Relikwie św. Andrzeja Boboli to „religijny fanatyzm”. 100 lat temu sprowadzono je z Moskwy

W październiku 2023 r. mija sto lat od odzyskania relikwii św. Andrzeja Boboli z Moskwy, gdzie były one wystawione przez bolszewików w muzeum jako eksponat ilustrujący religijny fanatyzm.

Zadania sprowadzenia szczątków męczennika podjęli się dwaj amerykańscy jezuici, o. Edmund Walsh i o. Luis Gallagher, na osobiste polecenie papieża Piusa XI. Św. Andrzej Bobola od 2002 roku jest patronem Polski.

Jak to się stało, że relikwie polskiego męczennika znalazły się na wystawie w Moskwie? Po rozbiorach Polski, kasacie jezuitów i przejęciu pojezuickiego kościoła w Pińsku przez prawosławnych bazylianów relikwie Andrzeja Boboli zostały w 1808 r. przeniesione do Połocka i spoczęły w tamtejszym kościele pod wezwaniem św.

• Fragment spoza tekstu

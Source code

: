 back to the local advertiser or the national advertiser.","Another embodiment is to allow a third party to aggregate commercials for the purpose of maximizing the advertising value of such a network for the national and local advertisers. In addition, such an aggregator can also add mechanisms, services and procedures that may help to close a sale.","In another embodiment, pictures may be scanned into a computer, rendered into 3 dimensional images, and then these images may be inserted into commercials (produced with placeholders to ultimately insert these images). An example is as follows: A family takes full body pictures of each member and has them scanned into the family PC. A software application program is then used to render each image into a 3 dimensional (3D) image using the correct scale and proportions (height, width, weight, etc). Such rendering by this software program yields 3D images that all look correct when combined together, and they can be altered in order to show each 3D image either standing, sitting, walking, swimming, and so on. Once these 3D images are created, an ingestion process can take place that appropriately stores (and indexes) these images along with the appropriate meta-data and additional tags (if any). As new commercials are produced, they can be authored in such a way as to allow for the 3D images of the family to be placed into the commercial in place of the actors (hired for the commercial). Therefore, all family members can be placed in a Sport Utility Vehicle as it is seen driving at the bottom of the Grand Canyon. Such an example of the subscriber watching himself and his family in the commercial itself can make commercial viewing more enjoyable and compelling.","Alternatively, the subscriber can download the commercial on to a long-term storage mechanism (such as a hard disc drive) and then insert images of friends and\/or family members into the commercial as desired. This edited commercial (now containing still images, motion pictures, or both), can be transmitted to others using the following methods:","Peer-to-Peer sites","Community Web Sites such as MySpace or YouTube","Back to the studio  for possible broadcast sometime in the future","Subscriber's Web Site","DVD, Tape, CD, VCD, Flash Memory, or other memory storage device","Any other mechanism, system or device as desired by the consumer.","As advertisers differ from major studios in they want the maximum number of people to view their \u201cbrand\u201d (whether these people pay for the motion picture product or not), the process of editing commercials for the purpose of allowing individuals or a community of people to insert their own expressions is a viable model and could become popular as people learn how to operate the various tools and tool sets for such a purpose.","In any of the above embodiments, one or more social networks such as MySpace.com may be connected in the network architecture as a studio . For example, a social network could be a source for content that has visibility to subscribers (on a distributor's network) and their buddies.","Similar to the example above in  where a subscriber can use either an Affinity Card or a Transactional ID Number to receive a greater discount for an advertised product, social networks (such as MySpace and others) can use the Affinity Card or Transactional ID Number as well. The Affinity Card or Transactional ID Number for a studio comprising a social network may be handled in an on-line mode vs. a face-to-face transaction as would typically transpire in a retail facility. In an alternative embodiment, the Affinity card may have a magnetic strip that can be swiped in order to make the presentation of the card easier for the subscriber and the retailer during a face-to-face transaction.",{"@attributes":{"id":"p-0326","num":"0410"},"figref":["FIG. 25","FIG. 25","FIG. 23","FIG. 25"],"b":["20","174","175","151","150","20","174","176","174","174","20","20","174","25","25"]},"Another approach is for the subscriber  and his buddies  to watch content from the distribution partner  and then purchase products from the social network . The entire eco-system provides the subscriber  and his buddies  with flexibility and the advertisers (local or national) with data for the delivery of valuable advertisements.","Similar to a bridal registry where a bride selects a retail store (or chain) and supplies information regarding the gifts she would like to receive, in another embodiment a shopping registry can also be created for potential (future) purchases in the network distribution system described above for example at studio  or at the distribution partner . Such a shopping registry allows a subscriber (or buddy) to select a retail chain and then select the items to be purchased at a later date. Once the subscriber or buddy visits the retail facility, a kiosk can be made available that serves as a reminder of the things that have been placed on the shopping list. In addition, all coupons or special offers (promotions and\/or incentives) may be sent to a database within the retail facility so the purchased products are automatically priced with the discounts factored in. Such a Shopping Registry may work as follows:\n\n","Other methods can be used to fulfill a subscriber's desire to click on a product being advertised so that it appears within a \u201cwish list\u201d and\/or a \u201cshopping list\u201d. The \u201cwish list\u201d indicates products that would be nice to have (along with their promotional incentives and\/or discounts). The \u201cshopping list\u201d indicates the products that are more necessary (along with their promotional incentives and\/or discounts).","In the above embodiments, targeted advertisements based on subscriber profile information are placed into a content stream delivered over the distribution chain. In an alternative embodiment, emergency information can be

Katarzyny. Z czasem tam również stały obiektem czci, przy trumnie męczennika modlili się katolicy i prawosławni, notowano wiele cudów.

Gdy w 1917 r. władzę w Rosji przyjęli bolszewicy, wkrótce postanowili rozwiązać problem „zabobonów” w Połocku. W czerwcu 1922 r. do kościoła wkroczyła ośmioosobowa komisja powołana przez lokalny Ispołkom (Ispołnitielnyj Komitiet, czyli Komitet Wykonawczy). Zerwała ona pieczęcie, otworzyła trumnę i obnażyła ciało z szat. Członkowie komisji byli zaskoczeni, że zwłoki zachowały się w tak dobrym stanie. W jeszcze większą konfuzję wprawił ich fakt, że kiedy wyrzucili szczątki z trumny na posadzkę, te się nie rozpadły.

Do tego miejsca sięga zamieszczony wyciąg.